Juanita Moore was born in Greenwood, Mississippi, the daughter of Ella (née Dunn) and Harrison Moore. She had seven siblings (six sisters and one brother). Her family moved in the Great Migration to Los Angeles, where she was raised. Moore first performed as a dancer, part of a chorus line at the Cotton Club before becoming a film extra while working in theater.

Moore was the vice president of the Original Cambridge Players, who took a Los Angeles production of The Amen Corner to Broadway at the Ethel Barrymore Theater in April 1965. She was friends with Marlon Brando and James Baldwin. It was Moore who asked Brando to lend the funds ($75) to Baldwin to write the play. After making her film debut in Double Deal (1939), Moore had a number of bit parts and supporting roles in motion pictures through the late 1930s and 1950s.

Moore's performance in the remake of Imitation of Life (1959) as black housekeeper Annie Johnson, whose daughter Sarah Jane (Susan Kohner) passes for white, won her a nomination for an Academy Award for Best Supporting Actress. She was also nominated for the Golden Globe Award for Best Supporting Actress in a Motion Picture for the role. When the two versions of Imitation of Life were released together on DVD (the earlier film was released in 1934), one of the bonus features was a new interview with Moore.

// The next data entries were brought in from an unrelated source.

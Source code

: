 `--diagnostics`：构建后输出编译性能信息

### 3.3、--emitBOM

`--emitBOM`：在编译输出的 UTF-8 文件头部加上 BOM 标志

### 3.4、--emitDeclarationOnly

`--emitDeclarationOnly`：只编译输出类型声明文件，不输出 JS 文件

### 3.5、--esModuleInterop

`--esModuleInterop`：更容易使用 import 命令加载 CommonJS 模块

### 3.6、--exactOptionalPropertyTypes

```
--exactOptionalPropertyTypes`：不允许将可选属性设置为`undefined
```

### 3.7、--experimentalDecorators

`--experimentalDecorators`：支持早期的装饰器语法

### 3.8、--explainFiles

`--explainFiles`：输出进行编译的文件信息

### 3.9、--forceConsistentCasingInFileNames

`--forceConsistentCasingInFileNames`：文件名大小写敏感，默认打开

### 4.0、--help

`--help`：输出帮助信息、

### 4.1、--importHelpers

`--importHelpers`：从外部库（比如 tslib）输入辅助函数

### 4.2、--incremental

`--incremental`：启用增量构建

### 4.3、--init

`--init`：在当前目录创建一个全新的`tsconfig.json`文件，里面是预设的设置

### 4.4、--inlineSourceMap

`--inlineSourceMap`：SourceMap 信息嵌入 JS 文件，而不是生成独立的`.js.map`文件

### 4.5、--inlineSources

She made numerous appearances on leading TV shows, notably her role as Essie on Wagon Train, and parts in three editions of The Alfred Hitchcock Hour.

On April 23, 2010, a new print of Imitation of Life (1959) was screened at the Turner Classic Movies Film Festival in Los Angeles. Both Moore and co-star Kohner attended. After the screening, the two women appeared on stage for a question-and-answer session hosted by TCM's Robert Osborne. Moore and Kohner received standing ovations.

==Personal life==
Moore was married for 50 years to Charles Burris, who died in 2001. He was a Los Angeles bus driver and they met when she stepped out in front of his approaching bus. She and Burris married a few weeks later.

Her godson is actor/producer Kirk E. Kelleykahn, who is CEO/President of "Cambridge Players – Next Generation", a theatre troupe whose founding members included Moore.

Moore died at her home in Los Angeles on December 31, 2013, at age 99 of natural causes. She is buried at Inglewood Park Cemetery.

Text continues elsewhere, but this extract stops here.